* _Stored data entries_:

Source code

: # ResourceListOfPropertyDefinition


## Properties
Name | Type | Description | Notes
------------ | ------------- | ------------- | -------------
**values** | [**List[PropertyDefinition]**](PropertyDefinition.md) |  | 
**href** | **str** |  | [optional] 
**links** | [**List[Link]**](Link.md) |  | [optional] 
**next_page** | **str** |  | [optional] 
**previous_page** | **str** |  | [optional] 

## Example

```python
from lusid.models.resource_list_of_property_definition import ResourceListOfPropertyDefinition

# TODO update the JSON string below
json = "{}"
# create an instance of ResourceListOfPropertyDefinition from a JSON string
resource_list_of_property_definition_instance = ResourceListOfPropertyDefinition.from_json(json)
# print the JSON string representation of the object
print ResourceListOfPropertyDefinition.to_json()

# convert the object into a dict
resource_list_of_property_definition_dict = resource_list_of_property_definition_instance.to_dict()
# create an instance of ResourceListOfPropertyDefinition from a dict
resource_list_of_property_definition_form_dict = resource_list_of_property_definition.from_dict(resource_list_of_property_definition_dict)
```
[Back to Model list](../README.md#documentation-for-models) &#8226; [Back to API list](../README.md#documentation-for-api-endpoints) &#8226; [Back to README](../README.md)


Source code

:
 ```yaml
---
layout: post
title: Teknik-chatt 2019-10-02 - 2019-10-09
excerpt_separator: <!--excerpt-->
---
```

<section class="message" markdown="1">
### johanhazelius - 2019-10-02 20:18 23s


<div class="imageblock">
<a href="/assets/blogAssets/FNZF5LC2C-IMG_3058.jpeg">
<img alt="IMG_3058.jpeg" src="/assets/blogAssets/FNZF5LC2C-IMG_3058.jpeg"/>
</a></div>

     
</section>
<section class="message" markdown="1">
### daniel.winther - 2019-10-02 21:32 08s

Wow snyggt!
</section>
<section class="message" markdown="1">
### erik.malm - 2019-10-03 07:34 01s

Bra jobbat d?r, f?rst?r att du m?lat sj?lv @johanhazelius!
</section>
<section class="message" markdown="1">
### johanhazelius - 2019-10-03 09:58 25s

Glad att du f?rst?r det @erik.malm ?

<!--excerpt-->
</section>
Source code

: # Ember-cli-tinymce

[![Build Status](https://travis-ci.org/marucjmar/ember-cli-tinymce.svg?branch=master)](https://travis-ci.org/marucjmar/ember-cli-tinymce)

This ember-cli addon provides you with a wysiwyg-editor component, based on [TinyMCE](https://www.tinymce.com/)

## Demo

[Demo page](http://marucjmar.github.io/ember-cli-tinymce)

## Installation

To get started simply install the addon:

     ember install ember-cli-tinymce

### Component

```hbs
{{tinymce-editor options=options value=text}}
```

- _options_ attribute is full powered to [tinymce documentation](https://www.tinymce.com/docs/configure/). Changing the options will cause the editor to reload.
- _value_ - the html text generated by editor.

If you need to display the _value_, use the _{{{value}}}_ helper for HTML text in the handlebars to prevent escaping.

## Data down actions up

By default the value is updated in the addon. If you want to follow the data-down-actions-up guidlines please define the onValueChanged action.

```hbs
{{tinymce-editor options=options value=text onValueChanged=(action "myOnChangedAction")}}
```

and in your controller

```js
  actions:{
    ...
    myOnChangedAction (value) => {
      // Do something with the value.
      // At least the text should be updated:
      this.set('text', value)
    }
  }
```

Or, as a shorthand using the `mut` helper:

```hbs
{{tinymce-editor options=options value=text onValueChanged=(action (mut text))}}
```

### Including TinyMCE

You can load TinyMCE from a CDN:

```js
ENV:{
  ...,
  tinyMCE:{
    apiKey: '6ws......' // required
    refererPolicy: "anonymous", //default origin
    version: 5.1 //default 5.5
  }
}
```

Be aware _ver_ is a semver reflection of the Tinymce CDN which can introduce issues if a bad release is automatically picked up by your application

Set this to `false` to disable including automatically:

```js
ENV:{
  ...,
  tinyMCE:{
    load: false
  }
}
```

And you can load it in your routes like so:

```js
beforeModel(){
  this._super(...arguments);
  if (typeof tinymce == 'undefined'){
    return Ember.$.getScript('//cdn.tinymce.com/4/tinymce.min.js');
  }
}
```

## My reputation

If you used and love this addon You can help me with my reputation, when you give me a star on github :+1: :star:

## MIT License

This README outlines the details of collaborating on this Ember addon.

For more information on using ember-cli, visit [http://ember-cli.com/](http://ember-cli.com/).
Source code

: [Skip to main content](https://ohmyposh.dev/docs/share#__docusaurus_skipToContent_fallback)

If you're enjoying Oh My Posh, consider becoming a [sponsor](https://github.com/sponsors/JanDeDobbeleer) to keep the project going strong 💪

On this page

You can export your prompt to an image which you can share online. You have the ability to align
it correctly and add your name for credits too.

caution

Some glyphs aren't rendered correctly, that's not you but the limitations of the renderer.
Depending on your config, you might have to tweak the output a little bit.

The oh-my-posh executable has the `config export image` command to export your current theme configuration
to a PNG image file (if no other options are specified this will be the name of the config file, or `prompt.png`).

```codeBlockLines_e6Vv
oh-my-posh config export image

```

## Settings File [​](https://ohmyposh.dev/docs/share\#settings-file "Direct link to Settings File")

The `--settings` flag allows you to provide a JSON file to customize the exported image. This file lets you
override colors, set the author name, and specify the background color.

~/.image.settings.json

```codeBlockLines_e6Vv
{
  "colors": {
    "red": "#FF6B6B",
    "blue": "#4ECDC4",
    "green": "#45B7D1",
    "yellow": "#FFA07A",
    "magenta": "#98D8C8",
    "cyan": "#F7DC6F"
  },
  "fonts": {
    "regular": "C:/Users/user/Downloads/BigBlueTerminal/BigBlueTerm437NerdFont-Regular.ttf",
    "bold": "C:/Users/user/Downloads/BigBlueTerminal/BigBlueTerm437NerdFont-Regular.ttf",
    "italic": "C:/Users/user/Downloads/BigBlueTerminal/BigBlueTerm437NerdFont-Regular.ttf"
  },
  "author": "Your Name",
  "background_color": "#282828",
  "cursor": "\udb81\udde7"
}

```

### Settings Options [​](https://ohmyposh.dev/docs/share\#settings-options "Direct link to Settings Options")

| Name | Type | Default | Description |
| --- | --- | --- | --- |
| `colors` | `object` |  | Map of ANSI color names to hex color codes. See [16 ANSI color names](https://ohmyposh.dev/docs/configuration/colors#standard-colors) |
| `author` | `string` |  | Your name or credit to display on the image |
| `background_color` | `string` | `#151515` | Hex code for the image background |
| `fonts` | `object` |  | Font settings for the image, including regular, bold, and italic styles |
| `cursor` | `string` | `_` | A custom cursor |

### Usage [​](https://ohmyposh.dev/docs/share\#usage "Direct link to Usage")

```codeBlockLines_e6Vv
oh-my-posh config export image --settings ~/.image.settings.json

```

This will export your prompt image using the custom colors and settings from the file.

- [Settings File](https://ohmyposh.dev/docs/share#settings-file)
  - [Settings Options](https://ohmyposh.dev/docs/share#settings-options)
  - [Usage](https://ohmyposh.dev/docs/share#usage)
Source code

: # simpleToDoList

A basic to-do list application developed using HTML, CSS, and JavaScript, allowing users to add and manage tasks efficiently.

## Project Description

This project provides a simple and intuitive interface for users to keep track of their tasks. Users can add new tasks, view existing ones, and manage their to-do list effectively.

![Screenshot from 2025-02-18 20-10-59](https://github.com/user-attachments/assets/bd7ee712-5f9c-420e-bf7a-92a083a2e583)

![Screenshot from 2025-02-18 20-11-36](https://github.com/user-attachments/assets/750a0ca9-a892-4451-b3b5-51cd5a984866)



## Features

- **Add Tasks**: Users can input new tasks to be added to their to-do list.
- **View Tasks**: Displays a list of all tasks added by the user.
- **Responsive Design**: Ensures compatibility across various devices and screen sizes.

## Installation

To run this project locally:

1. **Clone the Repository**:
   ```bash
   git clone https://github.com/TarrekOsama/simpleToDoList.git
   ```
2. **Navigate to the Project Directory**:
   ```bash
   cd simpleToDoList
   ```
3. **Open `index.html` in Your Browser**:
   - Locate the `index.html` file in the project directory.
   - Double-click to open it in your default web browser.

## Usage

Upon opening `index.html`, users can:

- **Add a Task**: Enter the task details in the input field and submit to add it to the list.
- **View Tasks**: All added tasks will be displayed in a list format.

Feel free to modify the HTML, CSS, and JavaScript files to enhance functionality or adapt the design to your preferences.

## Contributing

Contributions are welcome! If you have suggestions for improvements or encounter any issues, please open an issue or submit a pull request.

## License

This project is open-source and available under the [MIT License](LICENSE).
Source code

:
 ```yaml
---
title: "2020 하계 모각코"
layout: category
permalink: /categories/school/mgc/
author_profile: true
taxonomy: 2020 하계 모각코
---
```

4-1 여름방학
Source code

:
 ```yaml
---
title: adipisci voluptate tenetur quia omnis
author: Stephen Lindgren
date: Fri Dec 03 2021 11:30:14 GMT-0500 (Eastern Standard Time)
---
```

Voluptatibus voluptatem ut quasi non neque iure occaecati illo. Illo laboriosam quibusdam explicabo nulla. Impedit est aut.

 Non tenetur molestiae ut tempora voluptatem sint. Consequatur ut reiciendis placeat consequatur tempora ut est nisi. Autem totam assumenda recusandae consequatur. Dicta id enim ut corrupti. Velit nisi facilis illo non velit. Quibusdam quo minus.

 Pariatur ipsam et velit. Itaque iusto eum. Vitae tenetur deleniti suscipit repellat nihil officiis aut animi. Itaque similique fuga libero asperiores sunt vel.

* _Directions_:
Among the lines above, find each one containing the string "print" and copy it.

* _Response to the exercise_:
# print the JSON string representation of the object
print ResourceListOfPropertyDefinition.to_json()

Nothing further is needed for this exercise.